ABOUT THIS EXERCISE:
Could you find every line in the records below that contains the word "String" and copy it?

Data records
————————

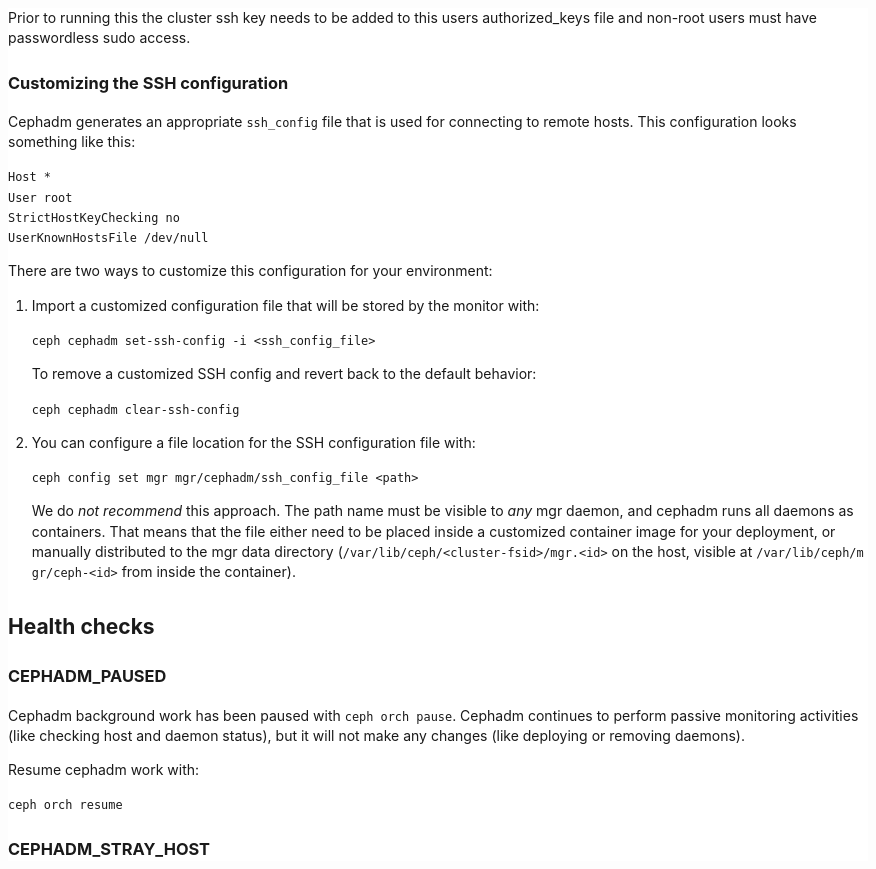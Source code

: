 Prior to running this the cluster ssh key needs to be added to this users authorized_keys file and non-root users must have passwordless sudo access.

### Customizing the SSH configuration

Cephadm generates an appropriate `ssh_config` file that is used for connecting to remote hosts.  This configuration looks something like this:

```
Host *
User root
StrictHostKeyChecking no
UserKnownHostsFile /dev/null
```

There are two ways to customize this configuration for your environment:

1. Import a customized configuration file that will be stored by the monitor with:

   ```
   ceph cephadm set-ssh-config -i <ssh_config_file>
   ```

   To remove a customized SSH config and revert back to the default behavior:

   ```
   ceph cephadm clear-ssh-config
   ```

2. You can configure a file location for the SSH configuration file with:

   ```
   ceph config set mgr mgr/cephadm/ssh_config_file <path>
   ```

   We do *not recommend* this approach.  The path name must be visible to *any* mgr daemon, and cephadm runs all daemons as containers. That means that the file either need to be placed inside a customized container image for your deployment, or manually distributed to the mgr data directory (`/var/lib/ceph/<cluster-fsid>/mgr.<id>` on the host, visible at `/var/lib/ceph/mgr/ceph-<id>` from inside the container).

## Health checks

### CEPHADM_PAUSED

Cephadm background work has been paused with `ceph orch pause`.  Cephadm continues to perform passive monitoring activities (like checking host and daemon status), but it will not make any changes (like deploying or removing daemons).

Resume cephadm work with:

```
ceph orch resume
```



### CEPHADM_STRAY_HOST
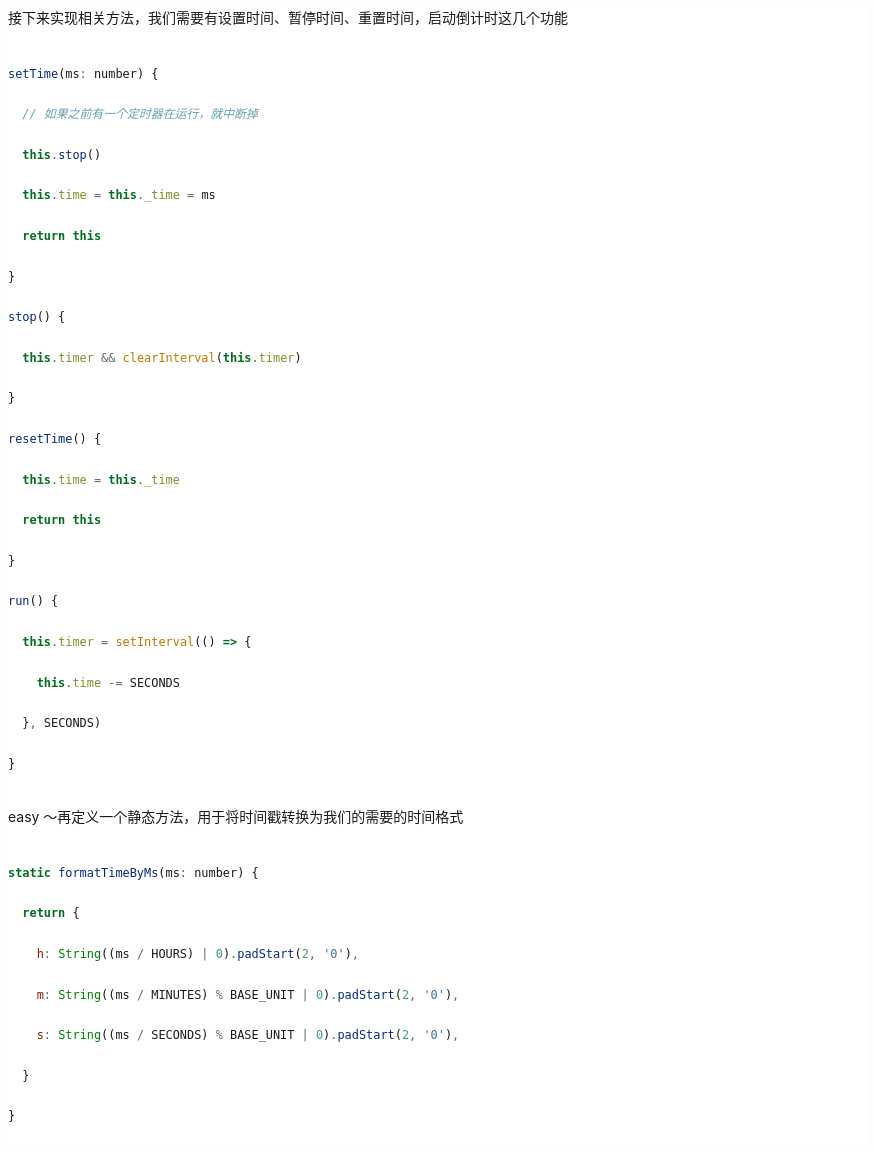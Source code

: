 
  
接下来实现相关方法，我们需要有设置时间、暂停时间、重置时间，启动倒计时这几个功能
  

  
```js
  
setTime(ms: number) {
  
  // 如果之前有一个定时器在运行，就中断掉
  
  this.stop()
  
  this.time = this._time = ms
  
  return this
  
}
  
stop() {
  
  this.timer && clearInterval(this.timer)
  
}
  
resetTime() {
  
  this.time = this._time
  
  return this
  
}
  
run() {
  
  this.timer = setInterval(() => {
  
    this.time -= SECONDS
  
  }, SECONDS)
  
}
  
```
  

  
easy ～再定义一个静态方法，用于将时间戳转换为我们的需要的时间格式
  

  
```js
  
static formatTimeByMs(ms: number) {
  
  return {
  
    h: String((ms / HOURS) | 0).padStart(2, '0'),
  
    m: String((ms / MINUTES) % BASE_UNIT | 0).padStart(2, '0'),
  
    s: String((ms / SECONDS) % BASE_UNIT | 0).padStart(2, '0'),
  
  }
  
}
  
```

————————

ANSWER SPACE:
    h: String((ms / HOURS) | 0).padStart(2, '0'),
    m: String((ms / MINUTES) % BASE_UNIT | 0).padStart(2, '0'),
    s: String((ms / SECONDS) % BASE_UNIT | 0).padStart(2, '0'),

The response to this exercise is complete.